WHAT THE EXERCISE ASKS: Extract from the entries below, exactly as given, only the lines from the line containing "Trendy and inclusive" to the line containing "Video tutorials and form demos", both lines included.
== RECORD EXCERPTS ==
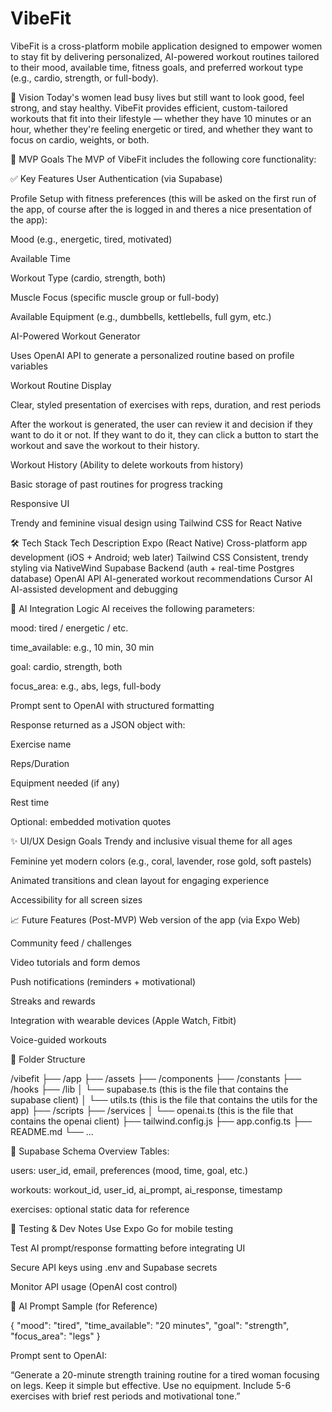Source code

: # VibeFit

VibeFit is a cross-platform mobile application designed to empower women to stay fit by delivering personalized, AI-powered workout routines tailored to their mood, available time, fitness goals, and preferred workout type (e.g., cardio, strength, or full-body).

🎯 Vision
Today's women lead busy lives but still want to look good, feel strong, and stay healthy. VibeFit provides efficient, custom-tailored workouts that fit into their lifestyle — whether they have 10 minutes or an hour, whether they're feeling energetic or tired, and whether they want to focus on cardio, weights, or both.

🚀 MVP Goals
The MVP of VibeFit includes the following core functionality:

✅ Key Features
User Authentication (via Supabase)

Profile Setup with fitness preferences (this will be asked on the first run of the app, of course after the is logged in and theres a nice presentation of the app):

Mood (e.g., energetic, tired, motivated)

Available Time

Workout Type (cardio, strength, both)

Muscle Focus (specific muscle group or full-body)

Available Equipment (e.g., dumbbells, kettlebells, full gym, etc.)

AI-Powered Workout Generator

Uses OpenAI API to generate a personalized routine based on profile variables

Workout Routine Display

Clear, styled presentation of exercises with reps, duration, and rest periods

After the workout is generated, the user can review it and decision if they want to do it or not. If they want to do it, they can click a button to start the workout and save the workout to their history.

Workout History (Ability to delete workouts from history)

Basic storage of past routines for progress tracking

Responsive UI

Trendy and feminine visual design using Tailwind CSS for React Native

🛠️ Tech Stack
Tech Description
Expo (React Native) Cross-platform app development (iOS + Android; web later)
Tailwind CSS Consistent, trendy styling via NativeWind
Supabase Backend (auth + real-time Postgres database)
OpenAI API AI-generated workout recommendations
Cursor AI AI-assisted development and debugging

🧠 AI Integration Logic
AI receives the following parameters:

mood: tired / energetic / etc.

time_available: e.g., 10 min, 30 min

goal: cardio, strength, both

focus_area: e.g., abs, legs, full-body

Prompt sent to OpenAI with structured formatting

Response returned as a JSON object with:

Exercise name

Reps/Duration

Equipment needed (if any)

Rest time

Optional: embedded motivation quotes

✨ UI/UX Design Goals
Trendy and inclusive visual theme for all ages

Feminine yet modern colors (e.g., coral, lavender, rose gold, soft pastels)

Animated transitions and clean layout for engaging experience

Accessibility for all screen sizes

📈 Future Features (Post-MVP)
Web version of the app (via Expo Web)

Community feed / challenges

Video tutorials and form demos

Push notifications (reminders + motivational)

Streaks and rewards

Integration with wearable devices (Apple Watch, Fitbit)

Voice-guided workouts

📂 Folder Structure

/vibefit
├── /app
├── /assets
├── /components
├── /constants
├── /hooks
├── /lib
│ └── supabase.ts (this is the file that contains the supabase client)
│ └── utils.ts (this is the file that contains the utils for the app)
├── /scripts
├── /services
│ └── openai.ts (this is the file that contains the openai client)
├── tailwind.config.js
├── app.config.ts
├── README.md
└── ...

🔐 Supabase Schema Overview
Tables:

users: user_id, email, preferences (mood, time, goal, etc.)

workouts: workout_id, user_id, ai_prompt, ai_response, timestamp

exercises: optional static data for reference

🧪 Testing & Dev Notes
Use Expo Go for mobile testing

Test AI prompt/response formatting before integrating UI

Secure API keys using .env and Supabase secrets

Monitor API usage (OpenAI cost control)

🧠 AI Prompt Sample (for Reference)

{
"mood": "tired",
"time_available": "20 minutes",
"goal": "strength",
"focus_area": "legs"
}

Prompt sent to OpenAI:

“Generate a 20-minute strength training routine for a tired woman focusing on legs. Keep it simple but effective. Use no equipment. Include 5-6 exercises with brief rest periods and motivational tone.”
===
RESULT OF THE EXERCISE:
Trendy and inclusive visual theme for all ages

Feminine yet modern colors (e.g., coral, lavender, rose gold, soft pastels)

Animated transitions and clean layout for engaging experience

Accessibility for all screen sizes

📈 Future Features (Post-MVP)
Web version of the app (via Expo Web)

Community feed / challenges

Video tutorials and form demos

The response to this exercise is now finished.